Morris's key idea in this book is that the human animal or 'naked ape' evolved over many hundreds of thousands of years to suit an environment that was expansive and a culture that was tribal and isolated. A few thousand years pass, (which in this scale equates to the blink of an eye) and suddenly the human animal is living in built up urban environments.
Morris then seems to lurch a bit between the idea of the basic human animals instincts being reapplied to the 'concrete jungle' and the reapplication of the tribal behavior to a global tribe or "super-tribe" created by the shear mass of people living in small boxes stacked up like a zoo would have looked like in 1969.

"The comparison we must make is not between the city-dweller ad the wild animal, but between the city dweller and the captive animal. The modern human animal is no longer living in conditions natural for his species. Trapped, not by a zoo collector, but by his own brainy brilliance, he has set himself up in a huge restless menagerie where he is in constant danger of cracking under the strain." (D Morris. Page 9, 1969.)

In an attempt to reign in the chaos of having a tribe where you do not know every one's name, and to stop the fracture of a creature that needs to belong to a tribe Morris explains that we have created pseudo-tribes. Tribes that are composed of interest groups, people who have a common interest or purpose, social class, or local identity.
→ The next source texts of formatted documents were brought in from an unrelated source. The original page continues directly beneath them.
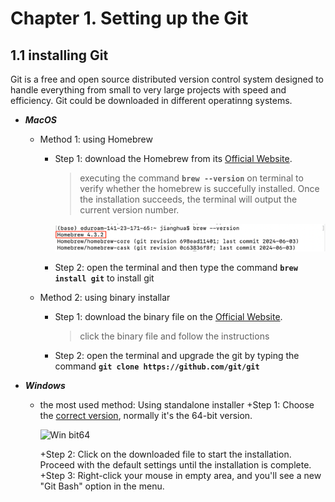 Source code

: # Chapter 1. Setting up the Git
## 1.1 installing Git
Git is a free and open source distributed version control system designed to handle everything from small to very large projects with speed and efficiency. Git could be downloaded in different operatinng systems.

* **_MacOS_**
  - Method 1: using Homebrew
    + Step 1: download the Homebrew from its [Official Website](https://www.git-scm.com/downloads).
      >executing the command **`brew --version`** on terminal to verify whether the homebrew is succefully installed. Once the installation succeeds, the terminal will output the current version number.
      
      ![Verify the Installation](./Images/homebrew.png)
      
    + Step 2: open the terminal and then type the command **`brew install git`** to install git
  - Method 2: using binary installar
    + Step 1: download the binary file on the [Official Website](https://www.git-scm.com/downloads).
      
      > click the binary file and follow the instructions
      
    + Step 2: open the terminal and upgrade the git by typing the command **`git clone https://github.com/git/git`**

* **_Windows_**
  - the most used method: Using standalone installer
    +Step 1: Choose the [correct version](https://www.git-scm.com/download/win), normally it's the 64-bit version.

    ![Win bit64](Windows_64bit.png)

    +Step 2: Click on the downloaded file to start the installation. Proceed with the default settings until the installation is complete.
    +Step 3: Right-click your mouse in empty area, and you'll see a new "Git Bash" option in the menu.
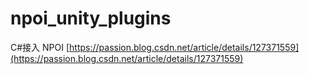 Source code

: # npoi_unity_plugins

C#接入 NPOI [https://passion.blog.csdn.net/article/details/127371559](https://passion.blog.csdn.net/article/details/127371559)
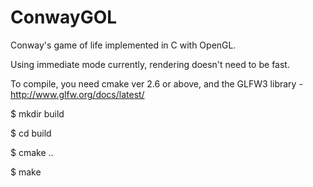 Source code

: # ConwayGOL
Conway's game of life implemented in C with OpenGL.

Using immediate mode currently, rendering doesn't need to be fast.

To compile, you need cmake ver 2.6 or above, and the GLFW3 library - http://www.glfw.org/docs/latest/

$ mkdir build

$ cd build

$ cmake ..

$ make


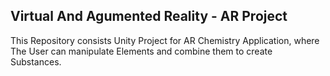 ## Virtual And Agumented Reality - AR Project

This Repository consists Unity Project for AR Chemistry Application, where The User can manipulate Elements and combine them to create Substances.

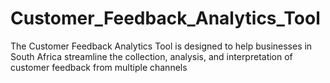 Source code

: # Customer_Feedback_Analytics_Tool
The Customer Feedback Analytics Tool is designed to help businesses in South Africa streamline the collection, analysis, and interpretation of customer feedback from multiple channels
Interestingly Morris identifies television in his chapter on super-tribes as being the centre of a "great deal of debate" (D Morris, pg 36, 1969). When Morris was writing this book he observed that television was contracting the "social surface of the world," (D Morris, pg 36, 1969) and it was thought that this mass-communication technology was going to create a global community, a super tribe or global tribe.

"Unhappily this is a myth, for the single reason that television, unlike personal social intercourse, is a one way system. I can listen to and get to know a tele-speaker, but he cannot listen to and get to know me... it is no substitute for two way relationships of real social contacts." (D Morris, pg 36, 1969).

The Internet provides a mass-media two-way/many-way technology that Morris identified as lacking from television. Our identity is stretched into another space using another technology, but one that has the real ability to facilitate social interaction. A question I find myself pondering now is how we append this space to the menagerie that Desmond Morris identified 40 years ago. Is the Internet making us any more of a global society or simply helping us to identify with more specific pseudo-tribes?

Morris realised that human animals manage their identity with relationships to other human animals and therefore for any identity to exist in this technological augmentation it needs to be activated with two way conversation. The materiality of identity in virtual space is constructed with language, and with identifying with the community around it.

Perhaps a greater need to connect with the creatures in the boxes around me is driving my research, certainly Desmond Morris would have me believe we all live in a profoundly unnatural environment already. Our relationship to virtual reality may slot into our 'physical' reality with even more ease then I previously imagined.